### Saved entries
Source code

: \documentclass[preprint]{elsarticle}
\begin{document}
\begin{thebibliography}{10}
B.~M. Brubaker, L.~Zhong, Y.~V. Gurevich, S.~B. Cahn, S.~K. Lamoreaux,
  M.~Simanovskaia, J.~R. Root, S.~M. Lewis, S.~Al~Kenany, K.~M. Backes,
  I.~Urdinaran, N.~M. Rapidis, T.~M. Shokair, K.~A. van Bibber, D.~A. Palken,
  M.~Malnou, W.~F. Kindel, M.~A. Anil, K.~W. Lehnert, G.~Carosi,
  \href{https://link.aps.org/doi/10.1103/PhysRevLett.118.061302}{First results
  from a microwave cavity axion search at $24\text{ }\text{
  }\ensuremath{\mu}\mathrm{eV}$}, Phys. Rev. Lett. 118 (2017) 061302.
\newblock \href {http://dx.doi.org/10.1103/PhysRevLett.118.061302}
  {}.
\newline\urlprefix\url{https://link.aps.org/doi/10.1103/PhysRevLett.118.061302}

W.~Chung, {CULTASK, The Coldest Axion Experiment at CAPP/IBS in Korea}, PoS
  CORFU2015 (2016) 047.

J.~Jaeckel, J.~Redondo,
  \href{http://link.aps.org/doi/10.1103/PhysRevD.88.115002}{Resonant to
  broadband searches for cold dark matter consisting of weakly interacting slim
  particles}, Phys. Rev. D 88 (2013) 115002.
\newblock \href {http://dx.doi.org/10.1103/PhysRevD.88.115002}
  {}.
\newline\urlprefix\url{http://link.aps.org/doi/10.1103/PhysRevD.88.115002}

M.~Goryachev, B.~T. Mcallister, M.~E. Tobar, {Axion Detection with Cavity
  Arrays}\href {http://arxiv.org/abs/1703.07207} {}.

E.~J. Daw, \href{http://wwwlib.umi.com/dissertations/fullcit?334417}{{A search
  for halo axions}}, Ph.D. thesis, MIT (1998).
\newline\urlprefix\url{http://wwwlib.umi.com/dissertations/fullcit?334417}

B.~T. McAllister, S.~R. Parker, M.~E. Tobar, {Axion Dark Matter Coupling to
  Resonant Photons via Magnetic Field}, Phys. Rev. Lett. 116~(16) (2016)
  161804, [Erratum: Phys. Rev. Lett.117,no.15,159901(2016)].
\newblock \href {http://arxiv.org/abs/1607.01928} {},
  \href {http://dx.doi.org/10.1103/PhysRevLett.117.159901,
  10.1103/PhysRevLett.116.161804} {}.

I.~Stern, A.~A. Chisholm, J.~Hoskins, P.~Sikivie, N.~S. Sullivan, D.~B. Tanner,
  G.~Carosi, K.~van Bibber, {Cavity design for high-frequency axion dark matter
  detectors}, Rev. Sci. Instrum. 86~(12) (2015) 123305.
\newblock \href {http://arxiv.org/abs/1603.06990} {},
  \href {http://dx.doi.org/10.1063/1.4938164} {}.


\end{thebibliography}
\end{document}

### EXERCISE BRIEF
Copy out all of the records, keeping every line identical.

### ANSWER SPACE
Source code

: \documentclass[preprint]{elsarticle}
\begin{document}
\begin{thebibliography}{10}
B.~M. Brubaker, L.~Zhong, Y.~V. Gurevich, S.~B. Cahn, S.~K. Lamoreaux,
  M.~Simanovskaia, J.~R. Root, S.~M. Lewis, S.~Al~Kenany, K.~M. Backes,
  I.~Urdinaran, N.~M. Rapidis, T.~M. Shokair, K.~A. van Bibber, D.~A. Palken,
  M.~Malnou, W.~F. Kindel, M.~A. Anil, K.~W. Lehnert, G.~Carosi,
  \href{https://link.aps.org/doi/10.1103/PhysRevLett.118.061302}{First results
  from a microwave cavity axion search at $24\text{ }\text{
  }\ensuremath{\mu}\mathrm{eV}$}, Phys. Rev. Lett. 118 (2017) 061302.
\newblock \href {http://dx.doi.org/10.1103/PhysRevLett.118.061302}
  {}.
\newline\urlprefix\url{https://link.aps.org/doi/10.1103/PhysRevLett.118.061302}

W.~Chung, {CULTASK, The Coldest Axion Experiment at CAPP/IBS in Korea}, PoS
  CORFU2015 (2016) 047.

J.~Jaeckel, J.~Redondo,
  \href{http://link.aps.org/doi/10.1103/PhysRevD.88.115002}{Resonant to
  broadband searches for cold dark matter consisting of weakly interacting slim
  particles}, Phys. Rev. D 88 (2013) 115002.
\newblock \href {http://dx.doi.org/10.1103/PhysRevD.88.115002}
  {}.
\newline\urlprefix\url{http://link.aps.org/doi/10.1103/PhysRevD.88.115002}

M.~Goryachev, B.~T. Mcallister, M.~E. Tobar, {Axion Detection with Cavity
  Arrays}\href {http://arxiv.org/abs/1703.07207} {}.

E.~J. Daw, \href{http://wwwlib.umi.com/dissertations/fullcit?334417}{{A search
  for halo axions}}, Ph.D. thesis, MIT (1998).
\newline\urlprefix\url{http://wwwlib.umi.com/dissertations/fullcit?334417}

B.~T. McAllister, S.~R. Parker, M.~E. Tobar, {Axion Dark Matter Coupling to
  Resonant Photons via Magnetic Field}, Phys. Rev. Lett. 116~(16) (2016)
  161804, [Erratum: Phys. Rev. Lett.117,no.15,159901(2016)].
\newblock \href {http://arxiv.org/abs/1607.01928} {},
  \href {http://dx.doi.org/10.1103/PhysRevLett.117.159901,
  10.1103/PhysRevLett.116.161804} {}.

I.~Stern, A.~A. Chisholm, J.~Hoskins, P.~Sikivie, N.~S. Sullivan, D.~B. Tanner,
  G.~Carosi, K.~van Bibber, {Cavity design for high-frequency axion dark matter
  detectors}, Rev. Sci. Instrum. 86~(12) (2015) 123305.
\newblock \href {http://arxiv.org/abs/1603.06990} {},
  \href {http://dx.doi.org/10.1063/1.4938164} {}.


\end{thebibliography}
\end{document}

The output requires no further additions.